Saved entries
-------

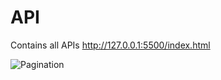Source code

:# API
Contains all APIs
http://127.0.0.1:5500/index.html

![Pagination](https://user-images.githubusercontent.com/109620687/199054402-d96d5a4e-f625-45ff-aa9e-8c9e58f0972a.png)
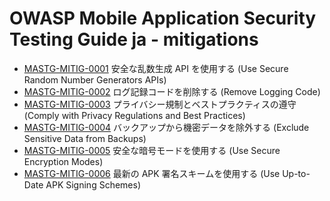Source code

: # OWASP Mobile Application Security Testing Guide ja - mitigations

- [MASTG-MITIG-0001](mitigations/MASTG-MITIG-0001.md) 安全な乱数生成 API を使用する (Use Secure Random Number Generators APIs)
- [MASTG-MITIG-0002](mitigations/MASTG-MITIG-0002.md) ログ記録コードを削除する (Remove Logging Code)
- [MASTG-MITIG-0003](mitigations/MASTG-MITIG-0003.md) プライバシー規制とベストプラクティスの遵守 (Comply with Privacy Regulations and Best Practices)
- [MASTG-MITIG-0004](mitigations/MASTG-MITIG-0004.md) バックアップから機密データを除外する (Exclude Sensitive Data from Backups)
- [MASTG-MITIG-0005](mitigations/MASTG-MITIG-0005.md) 安全な暗号モードを使用する (Use Secure Encryption Modes)
- [MASTG-MITIG-0006](mitigations/MASTG-MITIG-0006.md) 最新の APK 署名スキームを使用する (Use Up-to-Date APK Signing Schemes)
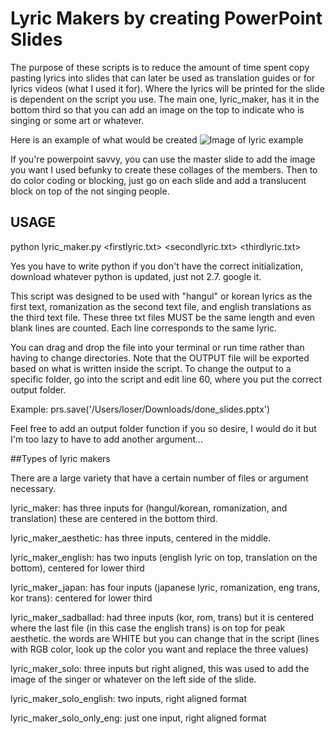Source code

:# Lyric Makers by creating PowerPoint Slides

The purpose of these scripts is to reduce the amount of time spent copy pasting 
lyrics into slides that can later be used as translation guides or for lyrics 
videos (what I used it for). Where the lyrics will be printed for the slide is
dependent on the script you use. The main one, lyric_maker, has it in the bottom
third so that you can add an image on the top to indicate who is singing or some
art or whatever.

Here is an example of what would be created
![Image of lyric example](https://i.ytimg.com/vi/o0ftlJfcVxU/maxresdefault.jpg)

If you're powerpoint savvy, you can use the master slide to add the image you want
I used befunky to create these collages of the members. Then to do color coding or
blocking, just go on each slide and add a translucent block on top of the not singing
people. 


## USAGE

python lyric_maker.py <firstlyric.txt> <secondlyric.txt> <thirdlyric.txt>

Yes you have to write python if you don't have the correct initialization, download
whatever python is updated, just not 2.7. google it.

This script was designed to be used with "hangul" or korean lyrics as the first
text, romanization as the second text file, and english translations as the third
text file. These three txt files MUST be the same length and even blank lines are
counted. Each line corresponds to the same lyric. 

You can drag and drop the file into your terminal or run time rather than having to 
change directories. Note that the OUTPUT file will be exported based on what is 
written inside the script. To change the output to a specific folder, go into the script
and edit line 60, where you put the correct output folder.

Example: prs.save('/Users/loser/Downloads/done_slides.pptx')

Feel free to add an output folder function if you so desire, I would do it but I'm too
lazy to have to add another argument...

##Types of lyric makers

There are a large variety that have a certain number of files or argument necessary.
 
lyric_maker: has three inputs for (hangul/korean, romanization, and translation)
these are centered in the bottom third. 

lyric_maker_aesthetic: has three inputs, centered in the middle. 

lyric_maker_english: has two inputs (english lyric on top, translation on the bottom),
centered for lower third

lyric_maker_japan: has four inputs (japanese lyric, romanization, eng trans, kor trans):
centered for lower third

lyric_maker_sadballad: had three inputs (kor, rom, trans) but it is centered where the
last file (in this case the english trans) is on top for peak aesthetic. the words are
WHITE but you can change that in the script (lines with RGB color, look up the color you
want and replace the three values) 

lyric_maker_solo: three inputs but right aligned, this was used to add the image of
the singer or whatever on the left side of the slide. 

lyric_maker_solo_english: two inputs, right aligned format

lyric_maker_solo_only_eng: just one input, right aligned format
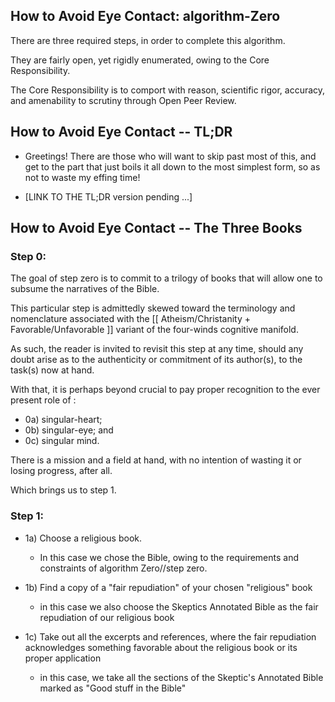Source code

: ## How to Avoid Eye Contact: algorithm-Zero

There are three required steps, in order to complete this algorithm. 

They are fairly open, yet rigidly enumerated, owing to the Core Responsibility.

The Core Responsibility is to comport with reason, scientific rigor, accuracy, and amenability to scrutiny through Open Peer Review.

## How to Avoid Eye Contact -- TL;DR

* Greetings! There are those who will want to skip past most of this, and get to the part that just boils it all down to the most simplest form, so as not to waste my effing time!

* [LINK TO THE TL;DR version pending ...]

## How to Avoid Eye Contact -- The Three Books

### Step 0:

The goal of step zero is to commit to a trilogy of books that will allow one to subsume the narratives of the Bible. 

This particular step is admittedly skewed toward the terminology and nomenclature associated with the [[ Atheism/Christanity + Favorable/Unfavorable ]] variant of the four-winds cognitive manifold. 

As such, the reader is invited to revisit this step at any time, should any doubt arise as to the authenticity or commitment of its author(s), to the task(s) now at hand.

With that, it is perhaps beyond crucial to pay proper recognition to the ever present role of :

* 0a) singular-heart; 
* 0b) singular-eye; and 
* 0c) singular mind. 

There is a mission and a field at hand, with no intention of wasting it or losing progress, after all.

Which brings us to step 1.

### Step 1:

* 1a) Choose a religious book.
    * In this case we chose the Bible, owing to the requirements and constraints of algorithm Zero//step zero.
   
* 1b) Find a copy of a "fair repudiation" of your chosen "religious" book
   * in this case we also choose the Skeptics Annotated Bible as the fair repudiation of our religious book

* 1c) Take out all the excerpts and references, where the fair repudiation acknowledges something favorable about the religious book or its proper application
   * in this case, we take all the sections of the Skeptic's Annotated Bible marked as "Good stuff in the Bible"
   
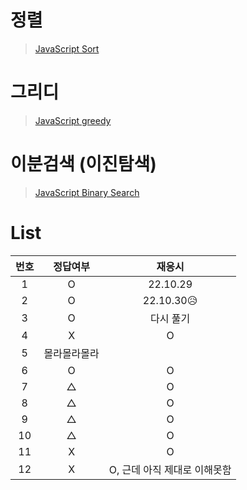 # 정렬

> [JavaScript Sort](../../../theory/sort.md)

# 그리디

> [JavaScript greedy](../../../theory/greedy.md)

# 이분검색 (이진탐색)

> [JavaScript Binary Search](../../../theory/binarySearch.md)

# List

| 번호 |   정답여부   |            재응시            |
| :--: | :----------: | :--------------------------: |
|  1   |      O       |           22.10.29           |
|  2   |      O       |          22.10.30😥          |
|  3   |      O       |          다시 풀기           |
|  4   |      X       |              O               |
|  5   | 몰라몰라몰라 |                              |
|  6   |      O       |              O               |
|  7   |      △       |              O               |
|  8   |      △       |              O               |
|  9   |      △       |              O               |
|  10  |      △       |              O               |
|  11  |      X       |              O               |
|  12  |      X       | O, 근데 아직 제대로 이해못함 |
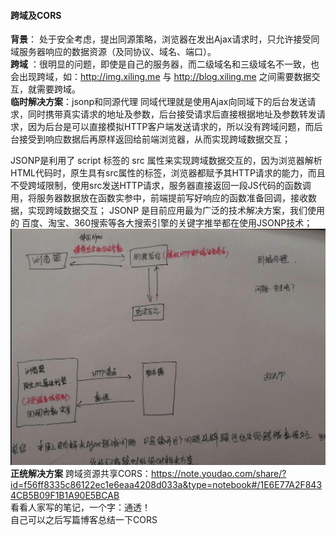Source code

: #### 跨域及CORS
**背景**： 处于安全考虑，提出同源策略，浏览器在发出Ajax请求时，只允许接受同域服务器响应的数据资源（及同协议、域名、端口）。  
**跨域** ：很明显的问题，即使是自己的服务器，而二级域名和三级域名不一致，也会出现跨域，如：http://img.xiling.me 与 http://blog.xiling.me 之间需要数据交互，就需要跨域。  
**临时解决方案**：jsonp和同源代理 
同域代理就是使用Ajax向同域下的后台发送请求，同时携带真实请求的地址及参数，后台接受请求后直接根据地址及参数转发请求，因为后台是可以直接模拟HTTP客户端发送请求的，所以没有跨域问题，而后台接受到响应数据后再原样返回给前端浏览器，从而实现跨域数据交互；  

JSONP是利用了 script 标签的 src 属性来实现跨域数据交互的，因为浏览器解析HTML代码时，原生具有src属性的标签，浏览器都赋予其HTTP请求的能力，而且不受跨域限制，使用src发送HTTP请求，服务器直接返回一段JS代码的函数调用，将服务器数据放在函数实参中，前端提前写好响应的函数准备回调，接收数据，实现跨域数据交互；
JSONP 是目前应用最为广泛的技术解决方案，我们使用的 百度、淘宝、360搜索等各大搜索引擎的关键字推举都在使用JSONP技术；  
![](img/4.jpg)
**正统解决方案**
跨域资源共享CORS：https://note.youdao.com/share/?id=f56ff8335c86122ec1e6eaa4208d033a&type=notebook#/1E6E77A2F8434CB5B09F1B1A90E5BCAB   
看看人家写的笔记，一个字：通透！  
自己可以之后写篇博客总结一下CORS

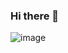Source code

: ### Hi there 👋

![image](https://user-images.githubusercontent.com/82275480/150046237-a434186f-239f-4eb7-ae32-0598e836c706.png)
<!--
**prashantsah567/prashantsah567** is a ✨ _special_ ✨ repository because its `README.md` (this file) appears on your GitHub profile.

Here are some ideas to get you started:

- 🔭 I’m currently working on ...
- 🌱 I’m currently learning ...
- 👯 I’m looking to collaborate on ...
- 🤔 I’m looking for help with ...
- 💬 Ask me about ...
- 📫 How to reach me: ...
- 😄 Pronouns: ...
- ⚡ Fun fact: ...
-->
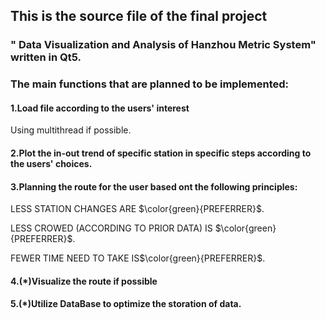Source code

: 
## This is the source file of the final project
### " Data Visualization and Analysis of Hanzhou Metric System" written in Qt5.
### The main functions that are planned to be implemented:
#### 1.Load file according to the users' interest
Using multithread if possible.
#### 2.Plot the in-out trend of specific station in specific steps according to the users' choices.
#### 3.Planning the route for the user based ont the following principles:
LESS STATION CHANGES ARE $\color{green}{PREFERRER}$.

LESS CROWED (ACCORDING TO PRIOR DATA) IS $\color{green}{PREFERRER}$.

FEWER TIME NEED TO TAKE IS$\color{green}{PREFERRER}$.

#### 4.(*)Visualize the route if possible 
#### 5.(*)Utilize DataBase to optimize the storation of data.
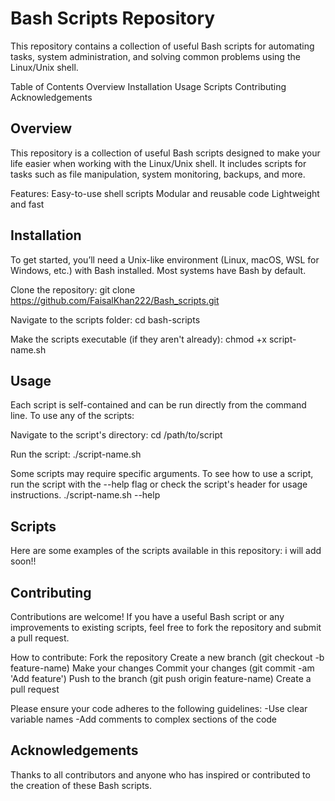 # Bash Scripts Repository

This repository contains a collection of useful Bash scripts for automating tasks, system administration, and solving common problems using the Linux/Unix shell.

Table of Contents
Overview
Installation
Usage
Scripts
Contributing
Acknowledgements

## Overview
This repository is a collection of useful Bash scripts designed to make your life easier when working with the Linux/Unix shell. It includes scripts for tasks such as file manipulation, system monitoring, backups, and more.

Features:
Easy-to-use shell scripts
Modular and reusable code
Lightweight and fast

## Installation
To get started, you’ll need a Unix-like environment (Linux, macOS, WSL for Windows, etc.) with Bash installed. Most systems have Bash by default.

Clone the repository:
  git clone https://github.com/FaisalKhan222/Bash_scripts.git

Navigate to the scripts folder:
  cd bash-scripts

Make the scripts executable (if they aren't already):
  chmod +x script-name.sh

## Usage
Each script is self-contained and can be run directly from the command line. To use any of the scripts:

Navigate to the script's directory:
  cd /path/to/script

Run the script:
  ./script-name.sh

Some scripts may require specific arguments. To see how to use a script, run the script with the --help flag or check the script's header for usage instructions.
  ./script-name.sh --help

## Scripts
Here are some examples of the scripts available in this repository:
  i will add soon!!

## Contributing
Contributions are welcome! If you have a useful Bash script or any improvements to existing scripts, feel free to fork the repository and submit a pull request.

How to contribute:
Fork the repository
Create a new branch (git checkout -b feature-name)
Make your changes
Commit your changes (git commit -am 'Add feature')
Push to the branch (git push origin feature-name)
Create a pull request

Please ensure your code adheres to the following guidelines:
-Use clear variable names
-Add comments to complex sections of the code

## Acknowledgements
Thanks to all contributors and anyone who has inspired or contributed to the creation of these Bash scripts.
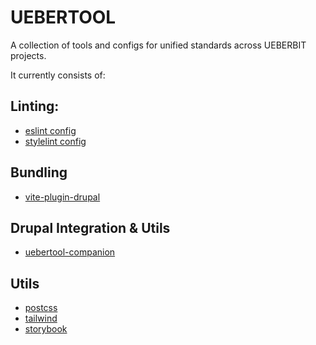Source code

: # UEBERTOOL

A collection of tools and configs for unified standards across UEBERBIT projects.

It currently consists of:

## Linting:
- [eslint config](https://github.com/ueberbit/uebertool/tree/main/packages/eslint-config)
- [stylelint config](https://github.com/ueberbit/uebertool/tree/main/packages/stylelint-config)

## Bundling
- [vite-plugin-drupal](https://github.com/ueberbit/uebertool/tree/main/packages/vite-plugin-drupal)

## Drupal Integration & Utils
- [uebertool-companion](https://github.com/ueberbit/uebertool/tree/main/packages/uebertool-companion)

## Utils
- [postcss](https://github.com/ueberbit/uebertool/tree/main/packages/postcss)
- [tailwind](https://github.com/ueberbit/uebertool/tree/main/packages/tailwind)
- [storybook](https://github.com/ueberbit/uebertool/tree/main/packages/drupal-storybook)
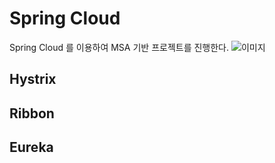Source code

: # Spring Cloud

Spring Cloud 를 이용하여 MSA 기반 프로젝트를 진행한다.
![이미지](https://t1.daumcdn.net/cfile/tistory/9926564E5AD87FCB13)


## Hystrix


## Ribbon


## Eureka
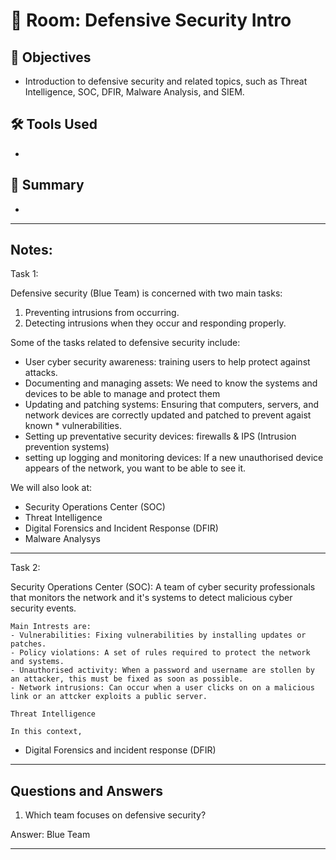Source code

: # 🚪 Room: Defensive Security Intro

## 🎯 Objectives
- Introduction to defensive security and related topics, such as Threat Intelligence, SOC, DFIR, Malware Analysis, and SIEM.

## 🛠️ Tools Used
-

## 💬 Summary
-

-----

## Notes:

Task 1:

Defensive security (Blue Team) is concerned with two main tasks:
1. Preventing intrusions from occurring.
2. Detecting intrusions when they occur and responding properly.

Some of the tasks related to defensive security include:
- User cyber security awareness: training users to help protect against attacks.
- Documenting and managing assets: We need to know the systems and devices to be able to manage and protect them
- Updating and patching systems: Ensuring that computers, servers, and network devices are correctly updated and patched to prevent agaist known * vulnerabilities.
- Setting up preventative security devices: firewalls & IPS (Intrusion prevention systems)
- setting up logging and monitoring devices: If a new unauthorised device appears of the network, you want to be able to see it.

We will also look at:
- Security Operations Center (SOC)
- Threat Intelligence
- Digital Forensics and Incident Response (DFIR)
- Malware Analysys

-----

Task 2:

Security Operations Center (SOC):
    A team of cyber security professionals that monitors the network and it's systems to detect malicious cyber security events.

    Main Intrests are:
    - Vulnerabilities: Fixing vulnerabilities by installing updates or patches.
    - Policy violations: A set of rules required to protect the network and systems.
    - Unauthorised activity: When a password and username are stollen by an attacker, this must be fixed as soon as possible.
    - Network intrusions: Can occur when a user clicks on on a malicious link or an attcker exploits a public server.

    Threat Intelligence

    In this context, 
- Digital Forensics and incident response (DFIR)


-----

## Questions and Answers

1. Which team focuses on defensive security?

Answer: Blue Team

-----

-------

> _EXERCISE_:
How many of the lines above include "just"? Only the number should be given.

> _TASK OUTPUT_:
4